Extracted information:
-=-=-=-=-
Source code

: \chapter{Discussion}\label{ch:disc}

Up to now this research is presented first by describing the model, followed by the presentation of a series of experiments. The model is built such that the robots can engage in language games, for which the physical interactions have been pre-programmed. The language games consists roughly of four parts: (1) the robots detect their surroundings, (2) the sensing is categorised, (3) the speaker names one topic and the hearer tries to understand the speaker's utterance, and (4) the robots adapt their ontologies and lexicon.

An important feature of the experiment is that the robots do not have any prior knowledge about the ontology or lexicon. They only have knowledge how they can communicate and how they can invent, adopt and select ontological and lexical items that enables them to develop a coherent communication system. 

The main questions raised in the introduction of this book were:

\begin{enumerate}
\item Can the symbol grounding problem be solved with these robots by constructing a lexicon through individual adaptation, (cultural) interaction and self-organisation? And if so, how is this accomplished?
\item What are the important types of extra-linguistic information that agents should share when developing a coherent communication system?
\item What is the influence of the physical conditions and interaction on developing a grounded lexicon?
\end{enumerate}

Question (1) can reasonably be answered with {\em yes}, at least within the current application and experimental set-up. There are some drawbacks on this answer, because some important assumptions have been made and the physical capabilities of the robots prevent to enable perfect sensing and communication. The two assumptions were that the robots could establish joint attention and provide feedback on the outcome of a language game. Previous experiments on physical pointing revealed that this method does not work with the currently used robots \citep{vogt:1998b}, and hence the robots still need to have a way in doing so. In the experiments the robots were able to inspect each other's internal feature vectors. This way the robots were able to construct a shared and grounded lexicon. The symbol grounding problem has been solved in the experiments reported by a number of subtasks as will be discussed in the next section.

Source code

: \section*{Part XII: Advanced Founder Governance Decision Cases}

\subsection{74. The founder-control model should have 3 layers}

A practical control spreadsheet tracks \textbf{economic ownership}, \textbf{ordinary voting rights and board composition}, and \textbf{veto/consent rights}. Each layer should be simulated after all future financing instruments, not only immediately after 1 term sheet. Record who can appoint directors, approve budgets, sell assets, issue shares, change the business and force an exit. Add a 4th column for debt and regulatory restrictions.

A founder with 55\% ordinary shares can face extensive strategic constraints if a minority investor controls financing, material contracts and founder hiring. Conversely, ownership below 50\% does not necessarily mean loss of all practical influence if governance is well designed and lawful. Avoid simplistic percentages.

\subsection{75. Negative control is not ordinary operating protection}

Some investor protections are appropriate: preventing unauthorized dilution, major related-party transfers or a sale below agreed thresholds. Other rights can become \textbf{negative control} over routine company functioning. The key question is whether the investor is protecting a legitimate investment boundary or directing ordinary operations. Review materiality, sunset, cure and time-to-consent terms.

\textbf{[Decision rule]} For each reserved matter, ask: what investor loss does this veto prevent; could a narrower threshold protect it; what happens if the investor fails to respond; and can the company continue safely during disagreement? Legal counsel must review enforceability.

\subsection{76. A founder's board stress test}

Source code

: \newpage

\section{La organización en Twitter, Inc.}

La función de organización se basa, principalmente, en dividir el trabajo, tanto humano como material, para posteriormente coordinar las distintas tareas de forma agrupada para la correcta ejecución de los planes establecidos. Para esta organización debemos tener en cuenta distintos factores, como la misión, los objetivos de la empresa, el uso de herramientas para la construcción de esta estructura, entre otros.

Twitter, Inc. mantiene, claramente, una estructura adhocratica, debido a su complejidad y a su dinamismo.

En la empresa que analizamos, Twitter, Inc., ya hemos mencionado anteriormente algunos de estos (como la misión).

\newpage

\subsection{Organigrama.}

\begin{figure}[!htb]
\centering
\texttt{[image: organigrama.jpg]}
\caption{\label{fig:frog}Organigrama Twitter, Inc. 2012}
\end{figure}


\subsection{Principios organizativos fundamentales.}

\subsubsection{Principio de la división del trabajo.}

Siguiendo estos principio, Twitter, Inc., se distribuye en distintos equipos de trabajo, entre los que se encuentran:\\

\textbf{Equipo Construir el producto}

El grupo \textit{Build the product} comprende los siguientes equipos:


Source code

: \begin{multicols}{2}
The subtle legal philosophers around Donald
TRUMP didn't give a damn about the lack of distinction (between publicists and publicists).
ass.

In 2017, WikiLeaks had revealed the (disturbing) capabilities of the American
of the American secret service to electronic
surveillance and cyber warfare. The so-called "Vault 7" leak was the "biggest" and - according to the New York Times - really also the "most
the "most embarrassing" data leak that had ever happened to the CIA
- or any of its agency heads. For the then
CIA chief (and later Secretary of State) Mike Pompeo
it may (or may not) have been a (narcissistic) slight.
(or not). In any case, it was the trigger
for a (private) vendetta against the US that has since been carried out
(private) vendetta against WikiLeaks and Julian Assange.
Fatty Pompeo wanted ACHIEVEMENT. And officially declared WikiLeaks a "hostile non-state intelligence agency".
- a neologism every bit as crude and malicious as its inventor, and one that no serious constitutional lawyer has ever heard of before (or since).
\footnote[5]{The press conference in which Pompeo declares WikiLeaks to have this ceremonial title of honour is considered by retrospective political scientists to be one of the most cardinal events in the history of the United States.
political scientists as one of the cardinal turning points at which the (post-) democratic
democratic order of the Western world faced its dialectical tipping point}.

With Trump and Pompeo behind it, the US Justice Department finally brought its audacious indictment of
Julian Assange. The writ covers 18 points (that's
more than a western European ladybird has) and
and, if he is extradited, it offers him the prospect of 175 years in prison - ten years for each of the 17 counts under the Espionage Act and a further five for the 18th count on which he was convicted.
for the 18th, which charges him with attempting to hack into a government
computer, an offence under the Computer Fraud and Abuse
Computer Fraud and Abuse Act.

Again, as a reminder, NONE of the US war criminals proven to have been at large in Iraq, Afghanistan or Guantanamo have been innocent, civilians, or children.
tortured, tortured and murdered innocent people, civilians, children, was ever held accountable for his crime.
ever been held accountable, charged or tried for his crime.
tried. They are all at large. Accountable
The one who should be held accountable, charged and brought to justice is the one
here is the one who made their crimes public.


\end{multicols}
-=-=-=-=-
Directions for this task:
Tally the lines of the records that hold the word "private" and output only the total.

Problem solution:
2